Dit betekent echter niet dat op een grondrecht nooit een inbreuk mag worden gemaakt. In bepaalde situaties is dat gerechtvaardigd. Om te bepalen of daarvan sprake is, dient u als werkgever te beoordelen of u aan de volgende criteria voldoet:
- De inbreuk moet noodzakelijk zijn, omdat er sprake is van een legitiem doel en de inbreuk geschikt is om dat doel te bereiken (het noodzakelijkheidscriterium).
- De inbreuk op het recht van de werknemer moet in verhouding staan tot het belang van de werkgever (het proportionaliteitscriterium).
- De werkgever moet het doel niet op een minder ingrijpende wijze kunnen bereiken (het subsidiariteitscriterium).

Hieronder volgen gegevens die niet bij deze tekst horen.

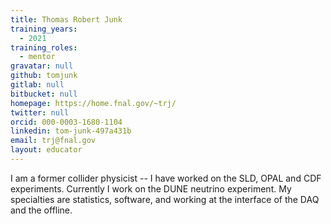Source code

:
 ```yaml
---
title: Thomas Robert Junk
training_years:
  - 2021
training_roles:
  - mentor
gravatar: null
github: tomjunk
gitlab: null
bitbucket: null
homepage: https://home.fnal.gov/~trj/
twitter: null
orcid: 000-0003-1680-1104
linkedin: tom-junk-497a431b
email: trj@fnal.gov
layout: educator
---
```


I am a former collider physicist -- I have worked on the SLD, OPAL and CDF
experiments. Currently I work on the DUNE neutrino experiment. My specialties
are statistics, software, and working at the interface of the DAQ and the
offline.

Hoe die toetsing in de praktijk uitpakt, bespreken we in het navolgende per maatregel.
Mondkapjesverplichting
Voor werknemers die vanwege de aard van hun werk blootgesteld worden aan het coronavirus, bijvoorbeeld verpleegkundigen en artsen, is de afweging niet moeilijk. Voor deze medewerkers geldt namelijk een speciaal hoofdstuk van de Arbowet. De werkgever van deze werknemers mag op grond daarvan verwachten dat zijn medewerkers gevolg geven aan het redelijke voorschrift om een (medisch) mondkapje te dragen.
Daar waar de blootstelling aan het virus er niet direct is, maar waar de mondkapjesverplichting bedoeld is om kwetsbare cliënten en medewerkers te beschermen tegen mogelijke besmetting, ligt het genuanceerder. In dat geval is een afweging nodig tussen het instructierecht van de werkgever en de grondrechten van de werknemer.
Het zgn. instructierecht van de werkgever staat in artikel 7:660 BW:
“De werknemer is verplicht zich te houden aan de voorschriften omtrent het verrichten van de arbeid alsmede aan die welke strekken ter bevordering van de goede orde in de onderneming van de werkgever, door of namens de werkgever binnen de grenzen van algemeen verbindende voorschriften, of overeenkomst aan hem, al dan niet tegelijk met andere werknemers, gegeven.”
In dit artikel is expliciet voorgeschreven dat de werknemer zich heeft te houden aan instructies van de werkgever. Denk hierbij aan bijvoorbeeld instructies over veiligheidsvoorschriften, gedragsregels, het dragen van bedrijfskleding of een veiligheidshelm.
De instructies behoren te vallen binnen de grenzen van de arbeidsovereenkomst en de algemeen verbindende voorschriften. De instructie kan gegeven worden aan een werknemer individueel maar ook aan een groep of alle werknemers.
Voor de juridische houdbaarheid van een dergelijke aanwijzing door de werkgever is van belang dat het voorschrift gerechtvaardigd is en er geen sprake is van een ontoelaatbare inbreuk op grondrechten.
De rechter en de mondkapjesplicht
De rechtbank Midden-Nederland (Locatie Utrecht)[1] heeft zich in een kort geding over de mondkapjesverplichting uitgesproken. In deze zaak ging het om een chauffeur van een banketbakkerij, waar de werkgever per 13 oktober 2020 een mondkapjesplicht in zijn bedrijfspanden voor al zijn personeelsleden instelde. De chauffeur wenste zich hier niet aan te houden. Na een waarschuwing schortte de werkgever het loon op en stelde de chauffeur op non-actief. De chauffeur vorderde in kort geding betaling van zijn salaris en toelating tot het werk. De chauffeur stelde dat het dragen van een mondkapje hinder, ongemak en gezondheidsrisico’s veroorzaakt en inbreuk maakt op zijn persoonlijke levenssfeer.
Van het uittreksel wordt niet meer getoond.